Wednesday, September 29, 2010

Reading SGI STL source code

Reading source code is fun and very useful for programmer. SGI STL is the original STL implementation, and also it is considered to be a paradigm for C++ templateprogramming. By comparison with Linux source code, SGI STL is very small, and sould be very easy to understand.

However, when I start to do it, I really have not ideal where to start. Fortunately, I got a book that explains how to read its code. After a few hourse reading the book, I know some basic of SGI STL, and found its entry.

Although there are some comments on SGI source code, I thought it’s still a challenge for a computing science student if didn’t have help.

Friday, September 24, 2010

New ideas

In cmpt431, distributed system, professor asked us to discuss “new ideas” about “cloud computing”. Although I thought very hard, there were no NEW ideas appear. Also, others classmates’ ” new ideas” were not actually new.

Recently, when I review the hash table, I really though I got a new idea about collision. Traditionally, we use a linked list, ordered or unordered, to store collided elements. In worst case, its perfermance would degrade to O(n), it is very bad. What I thought is uses a balanced tree, such as red-black tree to store collided elements. In worst case, its perfermance would still keep in O(log(n)).

After I read “hast table” in wikipedia, I found that it is not a NEW idea. In wiki, there is detailed discussion on its advantage and disadvantage. However, I thought it might be a good sign because it means I’m on the right track of thinking about data structure.

Tuesday, September 21, 2010

RTFSC

[ Read The F***ing Source Code – allegedly from a very famous IT guy ]

When I wanted to find out how the “map”, which is an associative container, is implemented in C++ STL, things were not going well. I got some information from Internet that map is implemented by red-black tree, but none of wikipedia, Microsoft or www.cplusplus.com confirms it. They just said that “map” is a sorted associative array.

After I did some research on this topic, I confirmed that all informations are right. C++ STL did not define the implementation of “map”. Therefore, C++ compilers and C++ libraries could have their own implementations. In general, all balanced trees are satisified to implement “map”.

After going through the SGI STL source code (http://www.sgi.com/tech/stl/), one thing is sure: “map” in SGI STL is implemented by redblack tree.

Sunday, September 19, 2010

Confusing of “map” (data structure)

According to wikipedia, a map is an associative array, and “an associative array (also associative container, map, mapping, dictionary, finite map, and in query-processing an index or index file) is an abstract data type composed of a collection of unique keys and a collection of values, where each key is associated with one value (or set of values).” we could simply see a map as a colletion of <key, value > pairs. This definition does not define the detail of its implementation.

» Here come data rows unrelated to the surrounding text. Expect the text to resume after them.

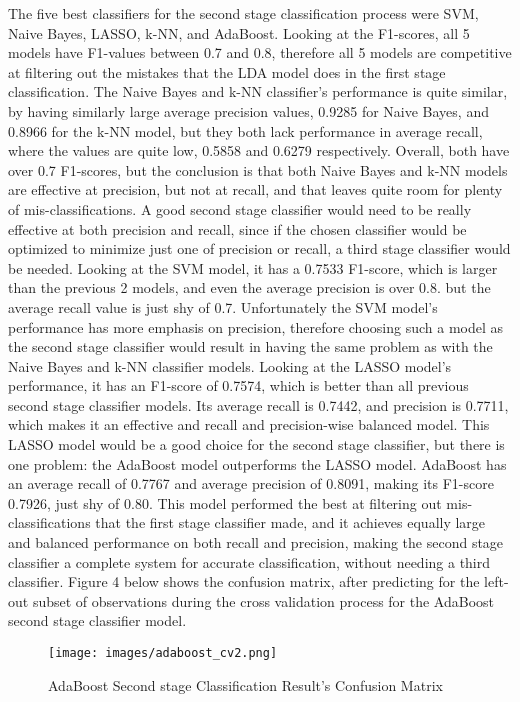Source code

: \documentclass[11pt]{article}
\begin{document}
The five best classifiers for the second stage classification process were SVM, Naive Bayes, LASSO, k-NN, and AdaBoost. Looking at the F1-scores, all 5 models have F1-values between 0.7 and 0.8, therefore all 5 models are competitive at filtering out the mistakes that the LDA model does in the first stage classification. The Naive Bayes and k-NN classifier's performance is quite similar, by having similarly large average precision values, 0.9285 for Naive Bayes, and 0.8966 for the k-NN model, but they both lack performance in average recall, where the values are quite low, 0.5858 and 0.6279 respectively. Overall, both have over 0.7 F1-scores, but the conclusion is that both Naive Bayes and k-NN models are effective at precision, but not at recall, and that leaves quite room for plenty of mis-classifications. A good second stage classifier would need to be really effective at both precision and recall, since if the chosen classifier would be optimized to minimize just one of precision or recall, a third stage classifier would be needed. Looking at the SVM model, it has a 0.7533 F1-score, which is larger than the previous 2 models, and even the average precision is over 0.8. but the average recall value is just shy of 0.7. Unfortunately the SVM model's performance has more emphasis on precision, therefore choosing such a model as the second stage classifier would result in having the same problem as with the Naive Bayes and k-NN classifier models. Looking at the LASSO model's performance, it has an F1-score of 0.7574, which is better than all previous second stage classifier models. Its average recall is 0.7442, and precision is 0.7711, which makes it an effective and recall and precision-wise balanced model. This LASSO model would be a good choice for the second stage classifier, but there is one problem: the AdaBoost model outperforms the LASSO model. AdaBoost has an average recall of 0.7767 and average precision of 0.8091, making its F1-score 0.7926, just shy of 0.80. This model performed the best at filtering out mis-classifications that the first stage classifier made, and it achieves equally large and balanced performance on both recall and precision, making the second stage classifier a complete system for accurate classification, without needing a third classifier. Figure 4 below shows the confusion matrix, after predicting for the left-out subset of observations during the cross validation process for the AdaBoost second stage classifier model.

\begin{figure}[h!]
    \centering
    \texttt{[image: images/adaboost\_cv2.png]}
    \caption{AdaBoost Second stage Classification Result's Confusion Matrix}
    \label{fig:adaBoostCV}
\end{figure}
\end{document}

However, in C++ STL, map is a sorted associative array, and is implemented by red-black tree. Therefore, more precisely, in C++, a map is a container that implemented by red-black tree, and nodes are pairs.

In java, a map is an interface that “maps keys to values.” The abstractmap class implemented map interface. Under the “abstractmap” class, there are hashmap and treemap. Obviously, a hashmap is implemented by hash table, and a treemap is implemented by red-black tree.

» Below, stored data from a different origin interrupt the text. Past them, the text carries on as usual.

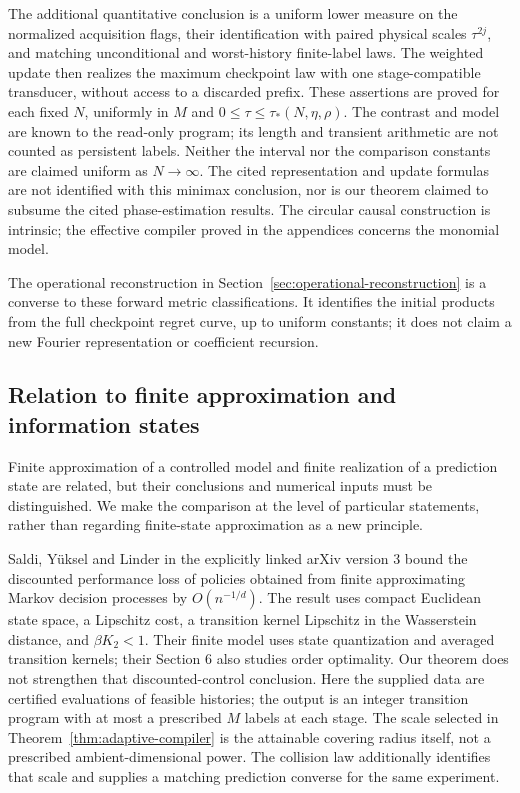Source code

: The additional quantitative conclusion is a uniform lower measure on
the normalized acquisition flags, their identification with paired
physical scales $\tau^{2j}$, and matching unconditional and worst-history
finite-label laws. The weighted update then realizes the maximum
checkpoint law with one stage-compatible transducer, without access
to a discarded prefix. These assertions are proved for each fixed
$N$, uniformly in $M$ and $0\le\tau\le\tau_*(N,\eta,\rho)$.
The contrast and model are known to the read-only program; its length
and transient arithmetic are not counted as persistent labels.
Neither the interval nor the comparison constants are claimed uniform
as $N\to\infty$. The cited representation and update formulas are
not identified with this minimax conclusion, nor is our theorem claimed
to subsume the cited phase-estimation results. The circular causal
construction is intrinsic; the effective compiler proved in the
appendices concerns the monomial model.

The operational reconstruction in
Section~\ref{sec:operational-reconstruction} is a converse to these
forward metric classifications. It identifies the initial products
from the full checkpoint regret curve, up to uniform constants; it
does not claim a new Fourier representation or coefficient recursion.


\subsection{Relation to finite approximation and information states}
Finite approximation of a controlled model and finite realization of a
prediction state are related, but their conclusions and numerical inputs
must be distinguished. We make the comparison at the level of particular
statements, rather than regarding finite-state approximation as a new
principle.

Saldi, Y\"uksel and Linder \cite[Theorem 5.2]{SaldiYukselLinder}
in the explicitly linked arXiv version 3
bound the discounted performance loss of policies obtained from finite
approximating Markov decision processes by $O(n^{-1/d})$. The result
uses compact Euclidean state space, a Lipschitz cost, a transition kernel
Lipschitz in the Wasserstein distance, and $\beta K_2<1$. Their finite
model uses state quantization and averaged transition kernels; their
Section 6 also studies order optimality. Our theorem does not strengthen
that discounted-control conclusion. Here the supplied data are certified
evaluations of feasible histories; the output is an integer transition
program with at most a prescribed $M$ labels at each stage. The scale
selected in Theorem~\ref{thm:adaptive-compiler} is the attainable
covering radius itself, not a prescribed ambient-dimensional power.
The collision law additionally identifies that scale and supplies a
matching prediction converse for the same experiment.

Therefore, when we talk about “map”, we have to know the context. However, saying “a hash table” is a map is always not right.

Saturday, September 18, 2010

Hash table (1)

Half year ago, I got a co-op opportunity in SAP. Once our group, 6 software developers, had lunch together, and the lead talk about a new grad he interviewed that morning, and said that girl did not answer well a question about hash table. Then, he asked me the same question: what is a hash table? I said: simply speaking, hash table is an array, plus listed list. Supprisely, our lead said: no, hash table is a map, and suggest me to get a newer data structure text book about.

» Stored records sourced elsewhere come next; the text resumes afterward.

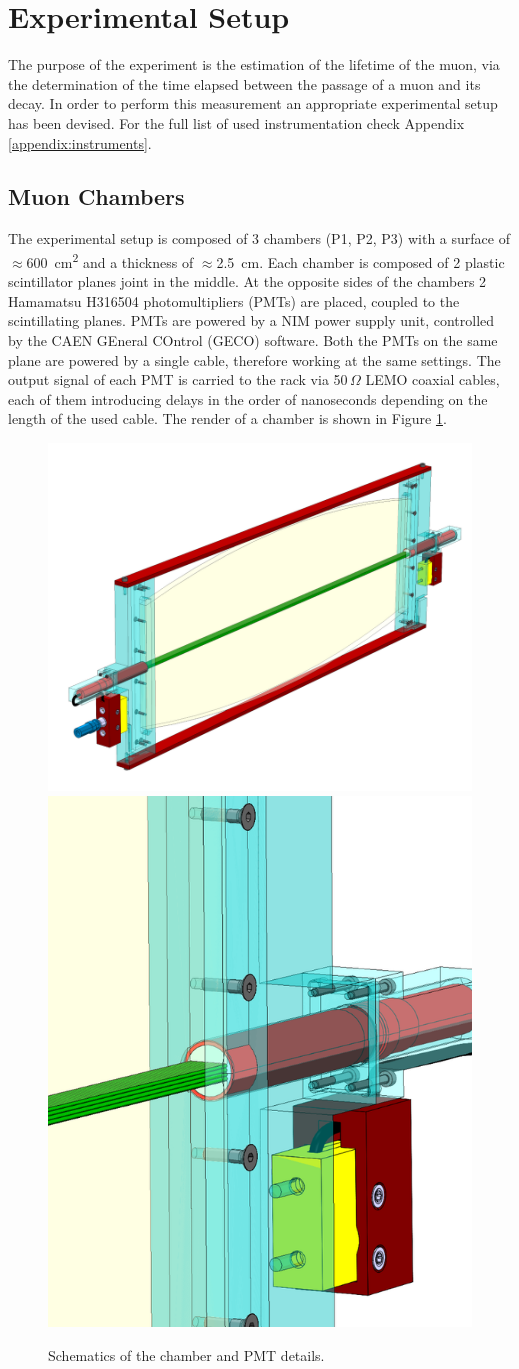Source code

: \documentclass[../main.tex]{subfiles}
\begin{document}
\section{Experimental Setup}
The purpose of the experiment is the estimation of the lifetime of the muon, via the determination of the time elapsed between the passage of a muon and its decay. In order to perform this measurement an appropriate experimental setup has been devised. For the full list of used instrumentation check Appendix \ref{appendix:instruments}.


\subsection{Muon Chambers}
The experimental setup is composed of 3 chambers (P1, P2, P3) with a surface of \mbox{$\approx$\SI{600}{\centi \metre^2}} and a thickness of $\approx$\SI{2.5}{\centi \metre}. %
Each chamber is composed of 2 plastic scintillator planes joint in the middle. At the opposite sides of the chambers 2 Hamamatsu H316504 photomultipliers (PMTs) are placed, coupled to the scintillating planes. PMTs are powered by a NIM power supply unit, controlled by the CAEN GEneral COntrol (GECO) software. Both the PMTs on the same plane are powered by a single cable, therefore working at the same settings. The output signal of each PMT is carried to the rack via 50\,$\Omega$ LEMO coaxial cables, each of them introducing delays in the order of nanoseconds depending on the length of the used cable. The render of a chamber is shown in Figure \ref{fig:chamber}.

\begin{figure}[htb]
    \centering
    \includegraphics[width=0.5 \linewidth]{images/chamber.png} \hspace{0.3 cm}
    \includegraphics[width=0.3 \linewidth]{images/chamber3.png}
    \caption{Schematics of the chamber and PMT details.}
    \label{fig:chamber}
\end{figure}
\end{document}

After that, I did search new text books and online resource for hash table. And the result is still a little bit confusing. When developers use hash talbe containers, specally in perl, it really looks like a map, which contains [key, value] pairs. However, how is it implemented in low level? It’s still an array + linked list + hash function.

Hash table is not a standard contain in C++ STL now, but gcc and VC++ have already implemented it, and it will be in next version of STL standard (C++ TR1).

To make things more complicated, now people call it different name in different language. In STL, it has been call hash_map or unordered_map. In C#, Microsoft calls it “dicationary” container.

For most software developers, maybe they really don’t need to know the low-level different between hash table and map. But, if developers readlly want to make their program elegant and efficient, know more about the implementation is much helpful.

Thursday, September 16, 2010

Resolution of this semester

It is a restart for my blog. I planed to write blog routinely for recording some interesting things and improving my writing long time ago, but can not insist on it.

Now, it is an assignment for CMPT376W, and I hope that I will be accustomed to write blog regularly.

Except classes I take this semester, I will spend more time on find a job because this term is my final term in SFU, and I alread applied for graduation.

Therefore, my blog will focus on data structure and algorithm, the core part to find a job in computing science field. Plus, I hope I could write 3 blogs per week.